This is an appeal from a decree of the district court of the United States for Porto Rico, upon a bill of review, vacating and annulling a decree entered by that court in an equity cause, and dismissing the bill of complaint in said cause without prejudice. [216 U.S. 295, 296] The bill in the equity cause referred to was filed in December, 1900. The present appellants were complainants. Some of them were alleged in the bill to be copartners, doing business in Dundee, scotland, as Jaffe Brothers & Company, and to be subjects of the Queen of Great Britain and Ireland. The others were averred to be copartners doing business in Berlin, Germany, as Hinne & Company, and to be subjects of the Emperor of Germany. The defendants to the bill were Demetria Bolta and Alfredo Arnaldo y Sevilla, and various other individuals alleged to be the general and special partners of a firm styled J. Fernandez & Company. Among such were Manuel, Enrique, Jose, and Francisco Cerecedo, all of whom were members of a firm styled Cerecedo Hermanos, which firm, it was charged, was a special partner in J. Fernandez & Company. All the defendants were averred to be citizens and residents of Porto Rico.
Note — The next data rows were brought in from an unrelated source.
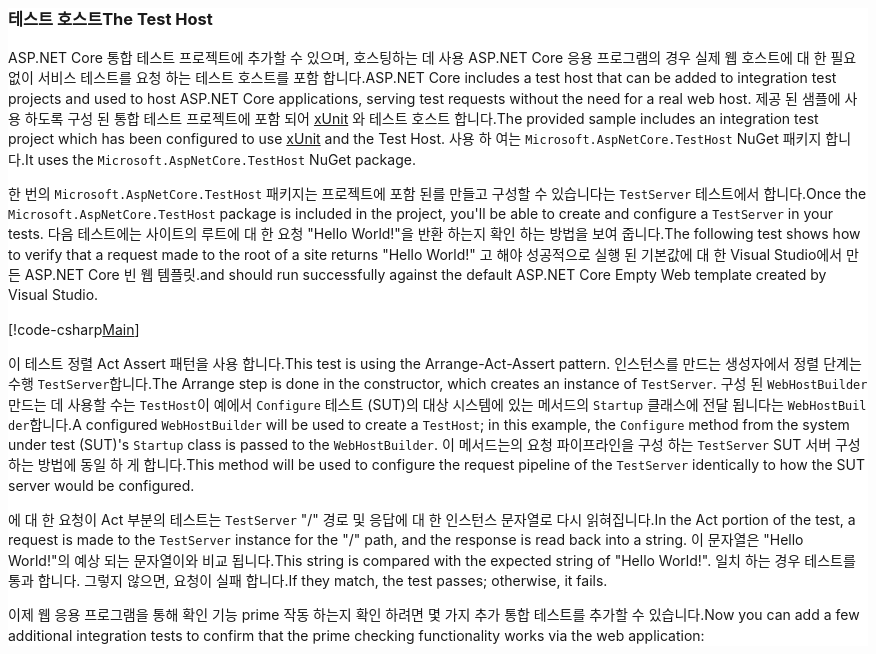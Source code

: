 ### <a name="the-test-host"></a><span data-ttu-id="70d5f-125">테스트 호스트</span><span class="sxs-lookup"><span data-stu-id="70d5f-125">The Test Host</span></span>

<span data-ttu-id="70d5f-126">ASP.NET Core 통합 테스트 프로젝트에 추가할 수 있으며, 호스팅하는 데 사용 ASP.NET Core 응용 프로그램의 경우 실제 웹 호스트에 대 한 필요 없이 서비스 테스트를 요청 하는 테스트 호스트를 포함 합니다.</span><span class="sxs-lookup"><span data-stu-id="70d5f-126">ASP.NET Core includes a test host that can be added to integration test projects and used to host ASP.NET Core applications, serving test requests without the need for a real web host.</span></span> <span data-ttu-id="70d5f-127">제공 된 샘플에 사용 하도록 구성 된 통합 테스트 프로젝트에 포함 되어 [xUnit](https://xunit.github.io) 와 테스트 호스트 합니다.</span><span class="sxs-lookup"><span data-stu-id="70d5f-127">The provided sample includes an integration test project which has been configured to use [xUnit](https://xunit.github.io) and the Test Host.</span></span> <span data-ttu-id="70d5f-128">사용 하 여는 `Microsoft.AspNetCore.TestHost` NuGet 패키지 합니다.</span><span class="sxs-lookup"><span data-stu-id="70d5f-128">It uses the `Microsoft.AspNetCore.TestHost` NuGet package.</span></span>

<span data-ttu-id="70d5f-129">한 번의 `Microsoft.AspNetCore.TestHost` 패키지는 프로젝트에 포함 된를 만들고 구성할 수 있습니다는 `TestServer` 테스트에서 합니다.</span><span class="sxs-lookup"><span data-stu-id="70d5f-129">Once the `Microsoft.AspNetCore.TestHost` package is included in the project, you'll be able to create and configure a `TestServer` in your tests.</span></span> <span data-ttu-id="70d5f-130">다음 테스트에는 사이트의 루트에 대 한 요청 "Hello World!"을 반환 하는지 확인 하는 방법을 보여 줍니다.</span><span class="sxs-lookup"><span data-stu-id="70d5f-130">The following test shows how to verify that a request made to the root of a site returns "Hello World!"</span></span> <span data-ttu-id="70d5f-131">고 해야 성공적으로 실행 된 기본값에 대 한 Visual Studio에서 만든 ASP.NET Core 빈 웹 템플릿.</span><span class="sxs-lookup"><span data-stu-id="70d5f-131">and should run successfully against the default ASP.NET Core Empty Web template created by Visual Studio.</span></span>

[!code-csharp[Main](../testing/integration-testing/sample/test/PrimeWeb.IntegrationTests/PrimeWebDefaultRequestShould.cs?name=snippet_WebDefault&highlight=7,16,22)]

<span data-ttu-id="70d5f-132">이 테스트 정렬 Act Assert 패턴을 사용 합니다.</span><span class="sxs-lookup"><span data-stu-id="70d5f-132">This test is using the Arrange-Act-Assert pattern.</span></span> <span data-ttu-id="70d5f-133">인스턴스를 만드는 생성자에서 정렬 단계는 수행 `TestServer`합니다.</span><span class="sxs-lookup"><span data-stu-id="70d5f-133">The Arrange step is done in the constructor, which creates an instance of `TestServer`.</span></span> <span data-ttu-id="70d5f-134">구성 된 `WebHostBuilder` 만드는 데 사용할 수는 `TestHost`이 예에서 `Configure` 테스트 (SUT)의 대상 시스템에 있는 메서드의 `Startup` 클래스에 전달 됩니다는 `WebHostBuilder`합니다.</span><span class="sxs-lookup"><span data-stu-id="70d5f-134">A configured `WebHostBuilder` will be used to create a `TestHost`; in this example, the `Configure` method from the system under test (SUT)'s `Startup` class is passed to the `WebHostBuilder`.</span></span> <span data-ttu-id="70d5f-135">이 메서드는의 요청 파이프라인을 구성 하는 `TestServer` SUT 서버 구성 하는 방법에 동일 하 게 합니다.</span><span class="sxs-lookup"><span data-stu-id="70d5f-135">This method will be used to configure the request pipeline of the `TestServer` identically to how the SUT server would be configured.</span></span>

<span data-ttu-id="70d5f-136">에 대 한 요청이 Act 부분의 테스트는 `TestServer` "/" 경로 및 응답에 대 한 인스턴스 문자열로 다시 읽혀집니다.</span><span class="sxs-lookup"><span data-stu-id="70d5f-136">In the Act portion of the test, a request is made to the `TestServer` instance for the "/" path, and the response is read back into a string.</span></span> <span data-ttu-id="70d5f-137">이 문자열은 "Hello World!"의 예상 되는 문자열이와 비교 됩니다.</span><span class="sxs-lookup"><span data-stu-id="70d5f-137">This string is compared with the expected string of "Hello World!".</span></span> <span data-ttu-id="70d5f-138">일치 하는 경우 테스트를 통과 합니다. 그렇지 않으면, 요청이 실패 합니다.</span><span class="sxs-lookup"><span data-stu-id="70d5f-138">If they match, the test passes; otherwise, it fails.</span></span>

<span data-ttu-id="70d5f-139">이제 웹 응용 프로그램을 통해 확인 기능 prime 작동 하는지 확인 하려면 몇 가지 추가 통합 테스트를 추가할 수 있습니다.</span><span class="sxs-lookup"><span data-stu-id="70d5f-139">Now you can add a few additional integration tests to confirm that the prime checking functionality works via the web application:</span></span>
The allegations of the bill were thus summarized in an opinion rendered in the court below:
After the return of service of summons upon the firm, Herbert E. Smith, signing himself 'Solicitor for defendants,' filed a 'special appearance' in the case, 'for the purpose of moving the court for the compliance on the part of the plaintiffs with the rule of court relative to nonresidents giving security for costs, and for the purpose of opposing the motion for an injunction and receiver.' On January 14, 1901, a receiver was appointed, who, however, never qualified. It was recited in the order appointing the receiver that after due notice had been given of an application for temporary injunction, the cause had been fully argued by counsel for the respective parties. Subsequently, on January 31, 1901, by written stipulation between counsel for the plaintiffs and defendants, it was agreed 'that the defendants herein may and shall have until the 20th day of February, 1901, for the purpose of demurring to, pleading to, or answering the bill of complaint of said complainants herein.' Thereafter, on February 23, 1901, a decree pro confesso was entered against all the defendants, and complainants were given leave to proceed ex parte. On June 8 following, a final decree was entered, adjudging the general and special partners in the firm of J. Fernandez & Company to be indebted to the complainants in specified amounts, canceling and annulling, as against the rights of complainant, because fraudulent and fictitious, the [216 U.S. 295, 298] alleged indebtedness of the firm of J. Fernandez & Company to the special partners, canceling and setting aside as fraudulent the transfers made to the defendant Bolta, and adjudging that the defendants composing the firm of J. Fernandez & Company pay the amounts found due to the complainants, and that, in default of so doing, execution should issue. On January 31, 1902, an execution was issued, which was levied upon the property of the firm of Cerecedo Hermanos. Thereupon, on February 6, 1902, there was filed in the court from which the execution issued, on behalf of the members of that firm, a petition praying for leave to file a bill to review and set aside the decree theretofore entered pro confesso against them. The petition recited the presentation of the bill of review, and that document was marked as 'Tendered February 6, 1902.'
Both in the petition and bill of review various errors asserted to be apparent on the face of the record were set out, which, from the view we take of the case, need not be here detailed.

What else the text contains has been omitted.